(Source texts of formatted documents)
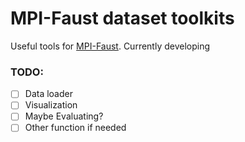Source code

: # MPI-Faust dataset toolkits
Useful tools for [MPI-Faust](http://faust.is.tue.mpg.de/).
Currently developing
### TODO:
- [ ] Data loader
- [ ] Visualization
- [ ] Maybe Evaluating?
- [ ] Other function if needed
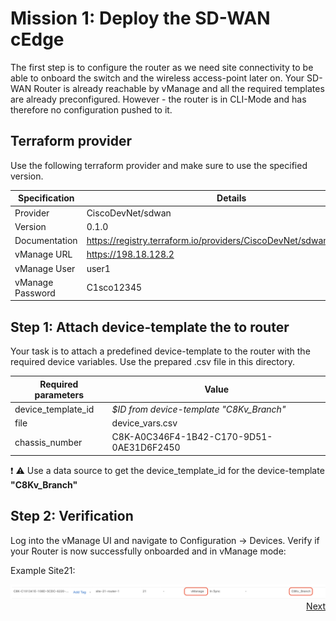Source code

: # Mission 1: Deploy the SD-WAN cEdge

The first step is to configure the router as we need site connectivity to be able to onboard the switch and the wireless access-point later on.
Your SD-WAN Router is already reachable by vManage and all the required templates are already preconfigured. However - the router is in CLI-Mode and has therefore no configuration pushed to it.

## Terraform provider

Use the following terraform provider and make sure to use the specified version.

| Specification    | Details                                                              |
| ---------------- | -------------------------------------------------------------------- |
| Provider         | CiscoDevNet/sdwan                                                    |
| Version          | 0.1.0                                                                |
| Documentation    | https://registry.terraform.io/providers/CiscoDevNet/sdwan/0.1.0/docs |
| vManage URL      | https://198.18.128.2                                                 |
| vManage User     | user1                                                                |
| vManage Password | C1sco12345                                                           |

## Step 1: Attach device-template the to router

Your task is to attach a predefined device-template to the router with the required device variables. Use the prepared .csv file in this directory.

| Required parameters | Value                                    |
| ------------------- | ---------------------------------------- |
| device_template_id  | _$ID from device-template "C8Kv_Branch"_ |
| file                | device_vars.csv                          |
| chassis_number      | C8K-A0C346F4-1B42-C170-9D51-0AE31D6F2450 |

:exclamation: :warning: Use a data source to get the device_template_id for the device-template **"C8Kv_Branch"**

## Step 2: Verification

Log into the vManage UI and navigate to Configuration -> Devices.
Verify if your Router is now successfully onboarded and in vManage mode:

Example Site21:

<img src=../../img/sd-wan.jpg/>

<div align="right">
  <a href='../Mission 2/README.md'>Next</a>
</div>
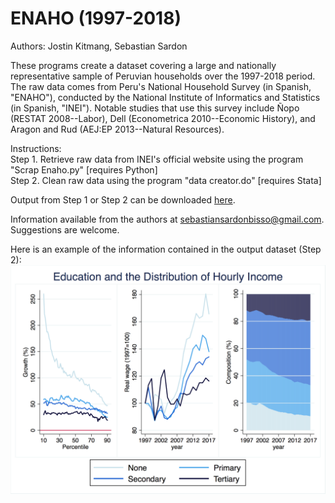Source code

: # ENAHO (1997-2018)
Authors: Jostin Kitmang, Sebastian Sardon

These programs create a dataset covering a large and nationally representative sample of Peruvian households over the 1997-2018 period. The raw data comes from Peru's National Household Survey (in Spanish, "ENAHO"), conducted by the National Institute of Informatics and Statistics (in Spanish, "INEI"). Notable studies that use this survey include Ñopo (RESTAT 2008--Labor), Dell (Econometrica 2010--Economic History), and Aragon and Rud (AEJ:EP 2013--Natural Resources).

Instructions:\
    Step 1. Retrieve raw data from INEI's official website using the program "Scrap Enaho.py" [requires Python] \
    Step 2. Clean raw data using the program "data creator.do" [requires Stata]

Output from Step 1 or Step 2  can be downloaded [here](https://www.dropbox.com/sh/drpu18tvymp7bx6/AABVLCTclguQYZeXTMAeuIk9a?dl=0).

Information available from the authors at sebastiansardonbisso@gmail.com. Suggestions are welcome.

Here is an example of the information contained in the output dataset (Step 2):
![](images/1_educ.png)
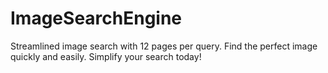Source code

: # ImageSearchEngine
 Streamlined image search with 12 pages per query. Find the perfect image quickly and easily. Simplify your search today!
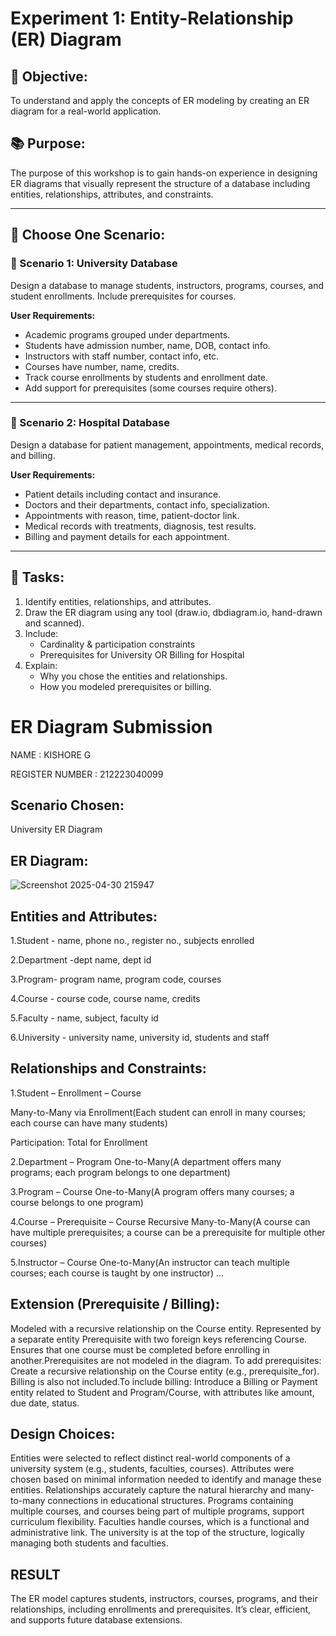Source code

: # Experiment 1: Entity-Relationship (ER) Diagram

## 🎯 Objective:
To understand and apply the concepts of ER modeling by creating an ER diagram for a real-world application.

## 📚 Purpose:
The purpose of this workshop is to gain hands-on experience in designing ER diagrams that visually represent the structure of a database including entities, relationships, attributes, and constraints.

---

## 🧪 Choose One Scenario:

### 🔹 Scenario 1: University Database
Design a database to manage students, instructors, programs, courses, and student enrollments. Include prerequisites for courses.

**User Requirements:**
- Academic programs grouped under departments.
- Students have admission number, name, DOB, contact info.
- Instructors with staff number, contact info, etc.
- Courses have number, name, credits.
- Track course enrollments by students and enrollment date.
- Add support for prerequisites (some courses require others).

---

### 🔹 Scenario 2: Hospital Database
Design a database for patient management, appointments, medical records, and billing.

**User Requirements:**
- Patient details including contact and insurance.
- Doctors and their departments, contact info, specialization.
- Appointments with reason, time, patient-doctor link.
- Medical records with treatments, diagnosis, test results.
- Billing and payment details for each appointment.

---

## 📝 Tasks:
1. Identify entities, relationships, and attributes.
2. Draw the ER diagram using any tool (draw.io, dbdiagram.io, hand-drawn and scanned).
3. Include:
   - Cardinality & participation constraints
   - Prerequisites for University OR Billing for Hospital
4. Explain:
   - Why you chose the entities and relationships.
   - How you modeled prerequisites or billing.

# ER Diagram Submission

NAME : KISHORE G

REGISTER NUMBER : 212223040099

## Scenario Chosen:
University ER Diagram

## ER Diagram:

![Screenshot 2025-04-30 215947](https://github.com/user-attachments/assets/bd9483ac-4a26-4a82-beb7-8fe884e3d602)


## Entities and Attributes:
1.Student - name, phone no., register no., subjects enrolled

2.Department -dept name, dept id

3.Program- program name, program code, courses

4.Course - course code, course name, credits

5.Faculty - name, subject, faculty id

6.University - university name, university id, students and staff



## Relationships and Constraints:
1.Student – Enrollment – Course

Many-to-Many via Enrollment(Each student can enroll in many courses; each course can have many students)

Participation: Total for Enrollment

2.Department – Program One-to-Many(A department offers many programs; each program belongs to one department)

3.Program – Course One-to-Many(A program offers many courses; a course belongs to one program)

4.Course – Prerequisite – Course Recursive Many-to-Many(A course can have multiple prerequisites; a course can be a prerequisite for multiple other courses)

5.Instructor – Course One-to-Many(An instructor can teach multiple courses; each course is taught by one instructor)
...
## Extension (Prerequisite / Billing):
Modeled with a recursive relationship on the Course entity. Represented by a separate entity Prerequisite with two foreign keys referencing Course. Ensures that one course must be completed before enrolling in another.Prerequisites are not modeled in the diagram. To add prerequisites: Create a recursive relationship on the Course entity (e.g., prerequisite_for). Billing is also not included.To include billing: Introduce a Billing or Payment entity related to Student and Program/Course, with attributes like amount, due date, status.
## Design Choices:
Entities were selected to reflect distinct real-world components of a university system (e.g., students, faculties, courses). Attributes were chosen based on minimal information needed to identify and manage these entities. Relationships accurately capture the natural hierarchy and many-to-many connections in educational structures. Programs containing multiple courses, and courses being part of multiple programs, support curriculum flexibility. Faculties handle courses, which is a functional and administrative link. The university is at the top of the structure, logically managing both students and faculties.
## RESULT
The ER model captures students, instructors, courses, programs, and their relationships, including enrollments and prerequisites. It’s clear, efficient, and supports future database extensions.
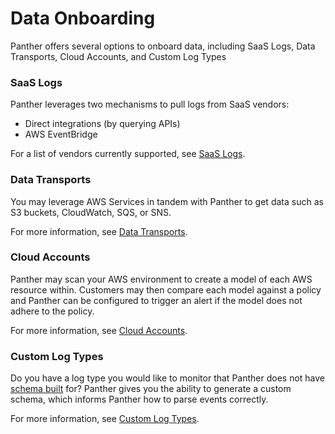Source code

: # Data Onboarding

Panther offers several options to onboard data, including SaaS Logs, Data Transports, Cloud Accounts, and Custom Log Types

### SaaS Logs

Panther leverages two mechanisms to pull logs from SaaS vendors:&#x20;

* Direct integrations (by querying APIs)
* AWS EventBridge

For a list of vendors currently supported, see [SaaS Logs](saas-logs/).

### Data Transports

You may leverage AWS Services in tandem with Panther to get data such as S3 buckets, CloudWatch, SQS, or SNS.

For more information, see [Data Transports](data-transports/).

### Cloud Accounts

Panther may scan your AWS environment to create a model of each AWS resource within. Customers may then compare each model against a policy and Panther can be configured to trigger an alert if the model does not adhere to the policy.

For more information, see [Cloud Accounts](setup-cloud-accounts.md).

### Custom Log Types

Do you have a log type you would like to monitor that Panther does not have [schema built](https://docs.runpanther.io/data-onboarding/supported-logs) for? Panther gives you the ability to generate a custom schema, which informs Panther how to parse events correctly.

For more information, see [Custom Log Types](custom-log-types/).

Task item: Begin at the line that has "Entity-Relationship (ER) Diagram" in the entries above; stop after the line that has "- Medical records". Transcribe exactly those lines and no others.

Answer space:
: # Experiment 1: Entity-Relationship (ER) Diagram

## 🎯 Objective:
To understand and apply the concepts of ER modeling by creating an ER diagram for a real-world application.

## 📚 Purpose:
The purpose of this workshop is to gain hands-on experience in designing ER diagrams that visually represent the structure of a database including entities, relationships, attributes, and constraints.

---

## 🧪 Choose One Scenario:

### 🔹 Scenario 1: University Database
Design a database to manage students, instructors, programs, courses, and student enrollments. Include prerequisites for courses.

**User Requirements:**
- Academic programs grouped under departments.
- Students have admission number, name, DOB, contact info.
- Instructors with staff number, contact info, etc.
- Courses have number, name, credits.
- Track course enrollments by students and enrollment date.
- Add support for prerequisites (some courses require others).

---

### 🔹 Scenario 2: Hospital Database
Design a database for patient management, appointments, medical records, and billing.

**User Requirements:**
- Patient details including contact and insurance.
- Doctors and their departments, contact info, specialization.
- Appointments with reason, time, patient-doctor link.
- Medical records with treatments, diagnosis, test results.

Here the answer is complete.